# Airline Pax Had To Pay For Fuel En Route



## The Davy Crockett (Nov 17, 2011)

A new funding model for Amtrak? :angry2:

From the article linked here: http://www.wtop.com/?nid=681&sid=2636847



> Hundreds of passengers traveling from India to Britain were stranded for six hours in Vienna when their Comtel Air flight stopped for fuel on Tuesday. The charter service asked them to kick in more than 20,000 pounds ($31,000) to fund the rest of the flight to Birmingham, England.


Later in the article is this quote:



> The situation was highly unusual in Europe, where airlines are tightly regulated, said Sue Ockwell, a crisis management expert at Travel PR.
> "It's a bit like, well, boarding a train and saying that you can't go on because they've cut the electricity off because they haven't paid the bill," Ockwell said.


Almost makes one wonder if Ms. Ockwell has been following the Amtrak debate in Congress.


----------



## Anderson (Nov 18, 2011)

Mind you, I hate flying, but given the likely cost of that trip, I'd have been inclined to simply take an impromptu train trip from Vienna to Britain and then sue the airline for what was very likely a breach of the contract of carriage, demanding both a refund and the coverage of the cost of a basic rail ticket from Vienna to, in this case, Birmingham.

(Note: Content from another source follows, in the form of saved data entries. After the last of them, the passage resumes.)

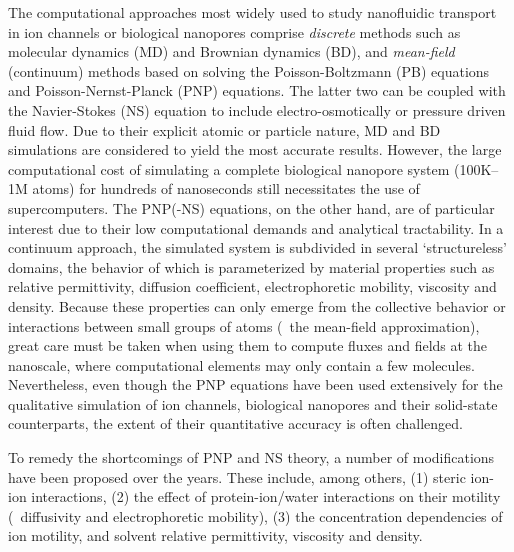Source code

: \documentclass[journal=ancac3,manuscript=article,etalmode=truncate,maxauthors=0,layout=onecolumn]{achemso}
\begin{document}
The computational approaches most widely used to study nanofluidic transport in ion channels or biological
nanopores comprise \emph{discrete} methods such as molecular dynamics
(MD)\cite{Lynden-Bell-1996,Allen-1999,Aksimentiev-2005,Luan-2008,Bhattacharya-2011,Zhang-2014,DiMarino-2015,Belkin-2016}
and Brownian dynamics
(BD),\cite{Schirmer-1999,Im-2002,Noskov-2004,Millar-2008,Egwolf-2010,DeBiase-2015,Pederson-2015} and
\emph{mean-field} (continuum) methods based on solving the Poisson-Boltzmann (PB)
equations\cite{Grochowski-2008, Baldessari-2008-1} and Poisson-Nernst-Planck (PNP)
equations.\cite{Eisenberg-1996,Gillespie-2002, Simakov-2010} The latter two can be coupled with the
Navier-Stokes (NS) equation to include electro-osmotically or pressure driven fluid
flow.\cite{Lu-2012,Pederson-2015} Due to their explicit atomic or particle nature, MD and BD simulations are
considered to yield the most accurate results. However, the large computational cost of simulating a complete
biological nanopore system (100K--1M atoms) for hundreds of nanoseconds still necessitates the use of
supercomputers.\cite{Aksimentiev-2005,Bhattacharya-2011,Wilson-2019} The PNP(-NS) equations, on the other
hand, are of particular interest due to their low computational demands and analytical tractability. In a
continuum approach, the simulated system is subdivided in several `structureless' domains, the behavior of
which is parameterized by material properties such as relative permittivity, diffusion coefficient,
electrophoretic mobility, viscosity and density. Because these properties can only emerge from the collective
behavior or interactions between small groups of atoms (\ie~the mean-field approximation), great care must be
taken when using them to compute fluxes and fields at the nanoscale, where computational elements may only
contain a few molecules.\cite{Corry-2000,Collins-2012} Nevertheless, even though the PNP equations have been
used extensively for the qualitative simulation of ion channels,\cite{Im-2002,Furini-2006,Liu-2015} biological
nanopores\cite{Simakov-2010,Pederson-2015,Aguilella-Arzo-2017,Simakov-2018} and their solid-state
counterparts,\cite{Cervera-2005,White-2008,Chaudhry-2014,Laohakunakorn-2015} the extent of their quantitative
accuracy is often challenged.\cite{Corry-2000,Collins-2012,Maffeo-2012,Thomas-2014,Kim-2015}

To remedy the shortcomings of PNP and NS theory, a number of modifications have been proposed over the years.
These include, among others, (1) steric ion-ion interactions, (2) the effect of protein-ion/water interactions
on their motility (\ie~diffusivity and electrophoretic mobility), (3) the concentration dependencies of ion
motility, and solvent relative permittivity, viscosity and density.
\end{document}
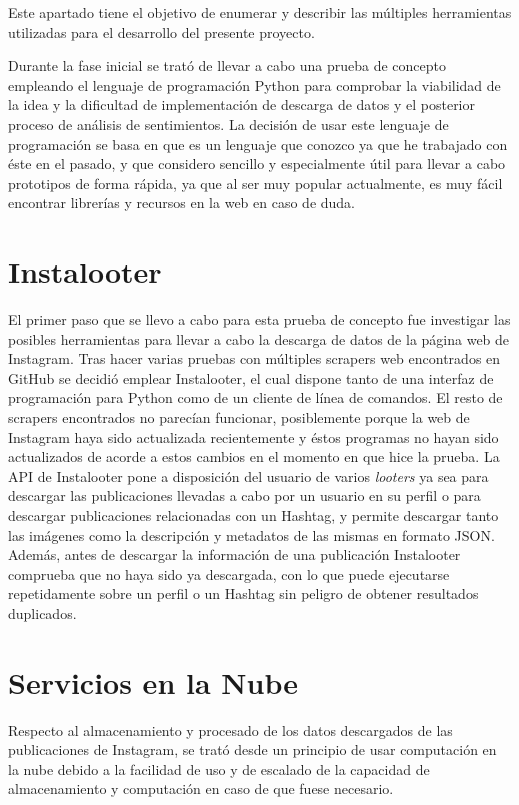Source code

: 
Este apartado tiene el objetivo de enumerar y describir las múltiples herramientas utilizadas para el desarrollo del presente proyecto.

Durante la fase inicial se trató de llevar a cabo una prueba de concepto empleando el lenguaje de programación Python para comprobar la viabilidad de la idea y la dificultad de implementación de descarga de datos y el posterior proceso de análisis de sentimientos. La decisión de usar este lenguaje de programación se basa en que es un lenguaje que conozco ya que he trabajado con éste en el pasado, y que considero sencillo y especialmente útil para llevar a cabo prototipos de forma rápida, ya que al ser muy popular actualmente, es muy fácil encontrar librerías y recursos en la web en caso de duda.

\section{Instalooter}

El primer paso que se llevo a cabo para esta prueba de concepto fue investigar las posibles herramientas para llevar a cabo la descarga de datos de la página web de Instagram. Tras hacer varias pruebas con múltiples scrapers web encontrados en GitHub se decidió emplear Instalooter, el cual dispone tanto de una interfaz de programación para Python como de un cliente de línea de comandos. El resto de scrapers encontrados no parecían funcionar, posiblemente porque la web de Instagram haya sido actualizada recientemente y éstos programas no hayan sido actualizados de acorde a estos cambios en el momento en que hice la prueba. La API de Instalooter pone a disposición del usuario de varios \textit{looters} ya sea para descargar las publicaciones llevadas a cabo por un usuario en su perfil o para descargar publicaciones relacionadas con un Hashtag, y permite descargar tanto las imágenes como la descripción y metadatos de las mismas en formato JSON. Además, antes de descargar la información de una publicación Instalooter comprueba que no haya sido ya descargada, con lo que puede ejecutarse repetidamente sobre un perfil o un Hashtag sin peligro de obtener resultados duplicados.

\section{Servicios en la Nube}

Respecto al almacenamiento y procesado de los datos descargados de las publicaciones de Instagram, se trató desde un principio de usar computación en la nube debido a la facilidad de uso y de escalado de la capacidad de almacenamiento y computación en caso de que fuese necesario.

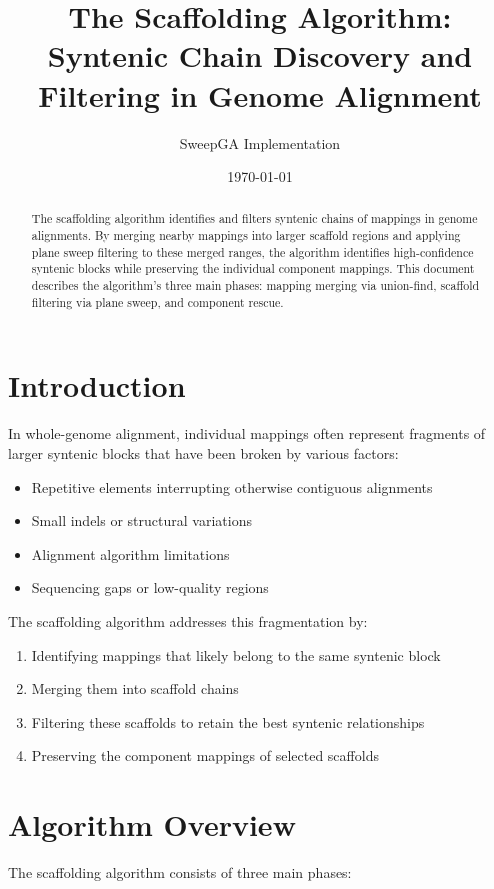 \documentclass[11pt]{article}
\title{The Scaffolding Algorithm: \\ Syntenic Chain Discovery and Filtering in Genome Alignment}
\author{SweepGA Implementation}
\date{\today}
\begin{document}
\maketitle

\begin{abstract}
The scaffolding algorithm identifies and filters syntenic chains of mappings in genome alignments. By merging nearby mappings into larger scaffold regions and applying plane sweep filtering to these merged ranges, the algorithm identifies high-confidence syntenic blocks while preserving the individual component mappings. This document describes the algorithm's three main phases: mapping merging via union-find, scaffold filtering via plane sweep, and component rescue.
\end{abstract}

\section{Introduction}

In whole-genome alignment, individual mappings often represent fragments of larger syntenic blocks that have been broken by various factors:
\begin{itemize}
    \item Repetitive elements interrupting otherwise contiguous alignments
    \item Small indels or structural variations
    \item Alignment algorithm limitations
    \item Sequencing gaps or low-quality regions
\end{itemize}

The scaffolding algorithm addresses this fragmentation by:
\begin{enumerate}
    \item Identifying mappings that likely belong to the same syntenic block
    \item Merging them into scaffold chains
    \item Filtering these scaffolds to retain the best syntenic relationships
    \item Preserving the component mappings of selected scaffolds
\end{enumerate}

\section{Algorithm Overview}

The scaffolding algorithm consists of three main phases:
\end{document}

I'm actually wondering if anybody had the idea to simply take their bags, walk off, and take the train out of Vienna. Checking the math and a reference of Vienna-London fares (I'm assuming the "regular" fare, which I presume to be the "walk-up" fare), even absent the principle of the matter, it's almost a break-even proposition...and yes, I'd be burning up the phone to my solicitor (hey, it's Britain) while en route. Of course, I'm also wondering what the airline would have done if a bunch of passengers had thought to do that.


----------



## Devil's Advocate (Nov 18, 2011)

Although it's pretty amazing I don't believe this story has any bearing on Amtrak or on us. It's not a legacy airline. It's not a discount airline. It's not even a lowly Ryanair or Spirit type of nickle-and-dime airline. It's a statistically insignificant second tier chartered service sold through a third party reseller that 99.99% of us have never heard of and will probably never encounter in all our travels. There are plenty of important developments happening in the aviation world at the moment, but I'm inclined to say this isn't one of them. Presumably the lack of scheduled service allowed these bozos to slip through the regulations that protect most airline passengers heading in or out of Europe, but my guess is that those loopholes will be receiving renewed interest after this mess.


----------



## Anderson (Nov 18, 2011)

Texas Sunset said:


> Although it's pretty amazing I don't believe this story has any bearing on Amtrak or on us. It's not a legacy airline. It's not a discount airline. It's not even a lowly Ryanair or Spirit type of nickle-and-dime airline. It's a statistically insignificant second tier chartered service sold through a third party reseller that 99.99% of us have never heard of and will probably never encounter in all our travels. There are plenty of important developments happening in the aviation world at the moment, but I'm inclined to say this isn't one of them. Presumably the lack of scheduled service allowed these bozos to slip through the regulations that protect most airline passengers heading in or out of Europe, but my guess is that those loopholes will be receiving renewed interest after this mess.


It does seem like an odd loophole. Then again, I'm left wondering what would have happened if an authority had been contacted on the spot (say, someone had called the police alleging extortion).


----------



## jis (Nov 18, 2011)

Anderson said:


> Checking the math and a reference of Vienna-London fares (I'm assuming the "regular" fare, which I presume to be the "walk-up" fare), even absent the principle of the matter, it's almost a break-even proposition...


As long as no cost is incurred due to the considerable additional time involved. If time consumed matters then it becomes a far from breakeven proposition.


----------